Survey respondents reported that, overall, 48 percent of patients with cancer had completed a living will, 58 percent had designated a power of attorney and 62 percent had participated in end-of-life discussions. There were no significant changes in the use of living wills or end-of-life discussions during the 12-year period. However, more respondents reported that patients had a power of attorney in 2012 (74 percent) than when the study began in 2000 (54 percent). 
 
The researchers also reviewed survey responses for information on whether patients who were terminally ill with cancer died in the hospital, had certain treatments, such as chemotherapy, limited or withheld in the last two weeks of life, or whether they received “all care possible” at the end of life. Survey results showed no changes in hospital-based deaths or treatment limitations during the study period, although the number of patients who received “all care possible” at the end of life increased from 7 percent in 2000 to 58 percent in 2012. Measures of aggressive medical care at the end of life were more common among African-Americans and Hispanics.
 
Among the exit survey respondents, 79 percent reported being the “primary” decision-maker in the patient’s medical care.
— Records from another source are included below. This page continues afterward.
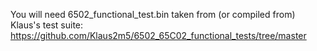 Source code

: You will need 6502_functional_test.bin taken from (or compiled from) Klaus's test suite: https://github.com/Klaus2m5/6502_65C02_functional_tests/tree/master
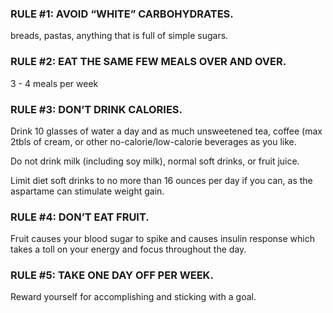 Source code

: ### RULE #1: AVOID “WHITE” CARBOHYDRATES.

breads, pastas, anything that is full of simple sugars. 

### RULE #2: EAT THE SAME FEW MEALS OVER AND OVER.

3 - 4 meals per week

### RULE #3: DON’T DRINK CALORIES.

Drink 10 glasses of water a day and as much unsweetened tea, coffee (max 2tbls of cream, or other no-calorie/low-calorie beverages as you like.

Do not drink milk (including soy milk), normal soft drinks, or fruit juice.

Limit diet soft drinks to no more than 16 ounces per day if you can, as the aspartame can stimulate weight gain.

### RULE #4: DON’T EAT FRUIT.

Fruit causes your blood sugar to spike and causes insulin response which takes
a toll on your energy and focus throughout the day.

### RULE #5: TAKE ONE DAY OFF PER WEEK.

Reward yourself for accomplishing and sticking with a goal.
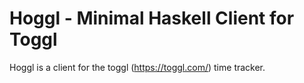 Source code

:# Hoggl - Minimal Haskell Client for Toggl

Hoggl is a client for the toggl (https://toggl.com/) time tracker.
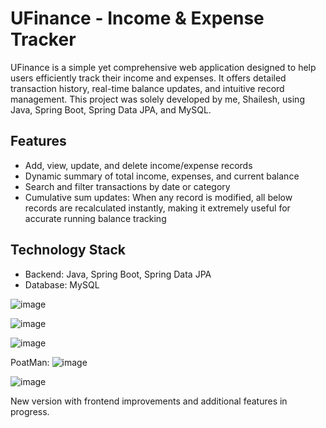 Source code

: # UFinance - Income & Expense Tracker

UFinance is a simple yet comprehensive web application designed to help users efficiently track their income and expenses. It offers detailed transaction history, real-time balance updates, and intuitive record management. This project was solely developed by me, Shailesh, using Java, Spring Boot, Spring Data JPA, and MySQL.




## Features
- Add, view, update, and delete income/expense records
- Dynamic summary of total income, expenses, and current balance
- Search and filter transactions by date or category
- Cumulative sum updates:
    When any record is modified, all below records are recalculated instantly, making it extremely useful for accurate running balance tracking

## Technology Stack
- Backend: Java, Spring Boot, Spring Data JPA
- Database: MySQL


![image](https://github.com/user-attachments/assets/d3c520f5-0d78-4333-8273-27cc5afbfadd)

![image](https://github.com/user-attachments/assets/31bc2e2a-d82c-49a7-ba4d-a826c46b2082)

![image](https://github.com/user-attachments/assets/77543dbb-2e7a-46b0-9a51-f7704312ede8)

PoatMan:
![image](https://github.com/user-attachments/assets/29c38d18-0b3d-49fa-b10f-cb89a0ec9301)

![image](https://github.com/user-attachments/assets/5f4db8d8-ec4e-42e3-a614-1bdf36bbd39a)

New version with frontend improvements and additional features in progress.
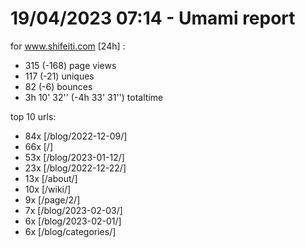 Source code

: # 19/04/2023 07:14 - Umami report
for www.shifeiti.com [24h] :

 - 315 (-168) page views
 - 117 (-21) uniques
 - 82 (-6) bounces
 - 3h 10' 32'' (-4h 33' 31'') totaltime


top 10 urls:
 - 84x [/blog/2022-12-09/]
 - 66x [/]
 - 53x [/blog/2023-01-12/]
 - 23x [/blog/2022-12-22/]
 - 13x [/about/]
 - 10x [/wiki/]
 - 9x [/page/2/]
 - 7x [/blog/2023-02-03/]
 - 6x [/blog/2023-02-01/]
 - 6x [/blog/categories/]


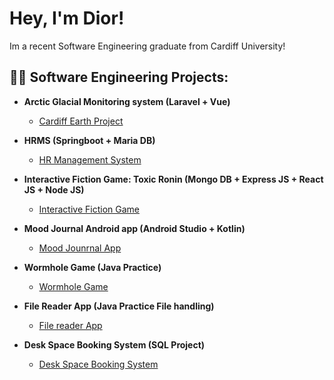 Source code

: <h1>Hey, I'm Dior!</h1>
Im a recent Software Engineering graduate from Cardiff University!

<h2>👨‍💻 Software Engineering Projects:</h2>

- <b>Arctic Glacial Monitoring system (Laravel + Vue)</b>
  - [Cardiff Earth Project](https://github.com/Diorbk/cardiff-earth)

- <b> HRMS (Springboot + Maria DB)</b>
  - [HR Management System](https://github.com/Diorbk/onboarding-hr-platform)

- <b>Interactive Fiction Game: Toxic Ronin (Mongo DB + Express JS + React JS + Node JS)</b>
  - [Interactive Fiction Game](https://github.com/Diorbk/interactive-fiction-game)

- <b>Mood Journal Android app (Android Studio + Kotlin)</b>
  - [Mood Jounrnal App](https://github.com/Diorbk/mood-journal-app)

- <b>Wormhole Game (Java Practice)</b>
  - [Wormhole Game](https://github.com/Diorbk/wormhole-game)

- <b>File Reader App (Java Practice File handling)</b>
  - [File reader App](https://github.com/Diorbk/fileread-app-practice)
 
- <b>Desk Space Booking System (SQL Project)</b>
  - [Desk Space Booking System](https://github.com/Diorbk/DeskspaceBooking)

<!--
is a ✨ _special_ ✨ repository because its `README.md` (this file) appears on your GitHub profile.

Here are some ideas to get you started:

- 🔭 I’m currently working on ...
- 🌱 I’m currently learning ...
- 👯 I’m looking to collaborate on ...
- 🤔 I’m looking for help with ...
- 💬 Ask me about ...
- 📫 How to reach me: ...
- 😄 Pronouns: ...
- ⚡ Fun fact: ...
-->
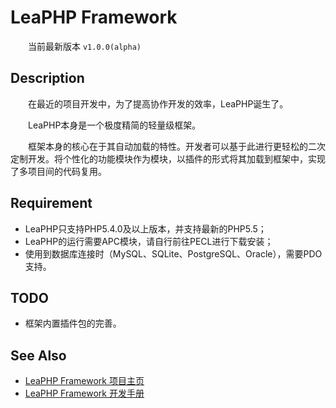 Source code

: # LeaPHP Framework #

　　当前最新版本 `v1.0.0(alpha)`

## Description ##

　　在最近的项目开发中，为了提高协作开发的效率，LeaPHP诞生了。

　　LeaPHP本身是一个极度精简的轻量级框架。

　　框架本身的核心在于其自动加载的特性。开发者可以基于此进行更轻松的二次定制开发。将个性化的功能模块作为模块，以插件的形式将其加载到框架中，实现了多项目间的代码复用。


## Requirement ##

- LeaPHP只支持PHP5.4.0及以上版本，并支持最新的PHP5.5；
- LeaPHP的运行需要APC模块，请自行前往PECL进行下载安装；
- 使用到数据库连接时（MySQL、SQLite、PostgreSQL、Oracle），需要PDO支持。

## TODO ##

- 框架内置插件包的完善。

## See Also ##

- [LeaPHP Framework 项目主页](http://hliang0813.github.io/leaphp/)
- [LeaPHP Framework 开发手册](https://github.com/hliang0813/leaphp/tree/master/wiki)

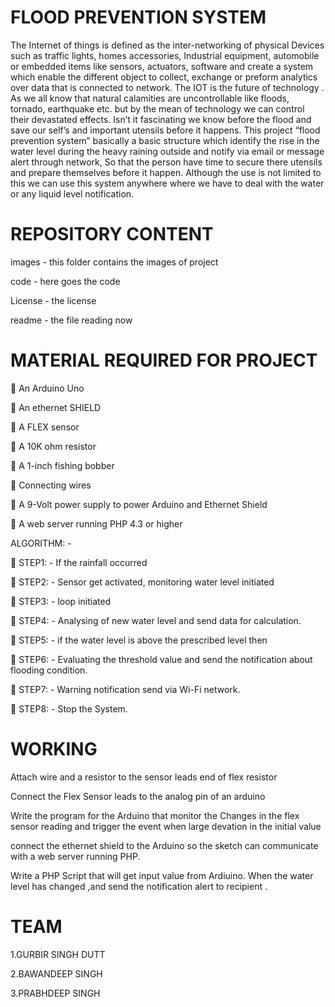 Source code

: # FLOOD PREVENTION SYSTEM

 
The Internet of things is defined as the inter-networking of physical Devices such as traffic lights, homes accessories, Industrial equipment, automobile or embedded items like sensors, actuators, software and create a system which enable the different object to collect, exchange or preform analytics over data that is connected to network. The IOT is the future of technology . As we all know that natural calamities are uncontrollable like floods, tornado, earthquake etc. but by the mean of technology we can control their devastated effects. Isn’t it fascinating we know before the flood and save our self’s and important utensils before it happens. This project “flood prevention system” basically a basic structure which identify the rise in the water level during the heavy raining outside and notify via email or message alert through network, So that the person have time to secure there utensils and prepare themselves before it happen. Although the use is not limited to this we can use this system anywhere where we have to deal with the water or any liquid level notification.



# REPOSITORY CONTENT

images - this folder contains the images of project

code - here goes the code 

License - the license

readme - the file reading now 

# MATERIAL REQUIRED FOR PROJECT

	An Arduino Uno

	An ethernet SHIELD

	A FLEX sensor 

	A 10K ohm resistor

	A 1-inch fishing bobber

	Connecting wires

	A 9-Volt power supply to power Arduino and Ethernet Shield

	A web server running PHP 4.3  or higher










 






ALGORITHM: -

	STEP1: - If the rainfall occurred 

	STEP2: - Sensor get activated, monitoring water level initiated  

	STEP3: - loop initiated 

	STEP4: - Analysing of new water level and send data for calculation.

	STEP5: - if the water level is above the prescribed level then

	STEP6: - Evaluating the threshold value and send the notification about flooding condition.

	STEP7: - Warning notification send via Wi-Fi network.

	STEP8: - Stop the System.


# WORKING

Attach wire and a resistor to the sensor leads end of flex resistor

Connect the Flex Sensor leads to the analog pin of an arduino

Write the  program for the Arduino that monitor the Changes in the flex sensor reading and trigger the event when large devation in the initial value

connect the ethernet shield to the Arduino so the sketch can communicate with a web server running PHP.

 Write a PHP Script that will get input value from Ardiuino. When the water level has changed ,and send the notification alert to recipient .




# TEAM
1.GURBIR SINGH DUTT

2.BAWANDEEP SINGH

3.PRABHDEEP SINGH
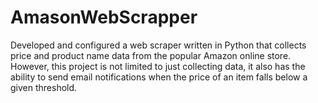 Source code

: # AmasonWebScrapper
Developed and configured a web scraper written in Python that collects price and product name data from the popular Amazon online store. However, this project is not limited to just collecting data, it also has the ability to send email notifications when the price of an item falls below a given threshold.
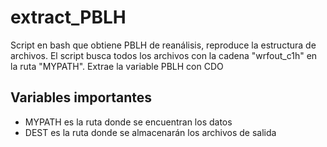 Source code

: # extract_PBLH
Script en bash que obtiene PBLH de reanálisis, reproduce la estructura de archivos.
El script busca todos los archivos con la cadena "wrfout_c1h" en la ruta "MYPATH".
Extrae la variable PBLH con CDO
## Variables importantes
* MYPATH es la ruta donde se encuentran los datos
* DEST es la ruta donde se almacenarán los archivos de salida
The researchers found the same trends regardless of who completed the exit survey.
 
Narang cautions that there were limitations to the study, noting especially that the questions used in the survey were subjective, that answers could have been hampered by a respondent’s lapse in memory, or that answers could be biased by a respondent’s desire to meet social norms. “But we were looking at trends over time, so respondents’ bias would not likely change over time,” he says.
 
He says results of the survey do suggest the need to “find ways that prompt clinicians to have discussions with patients and caregivers about their end-of-life preferences.” 
 
“We hope our findings renew efforts to encourage physicians and the public to have these critical end-of-life discussions,” says Narang. 
 
Funding for the study was provided by the National Institutes of Health’s National Institute on Aging (K01AG041763) and the National Cancer Institute (K07CA166210).
 
In addition to Narang and Nicholas, Alexi Wright, M.D., M.P.H., assistant professor of medicine from the Harvard Medical School and Dana-Farber Cancer Institute in Boston contributed to the study.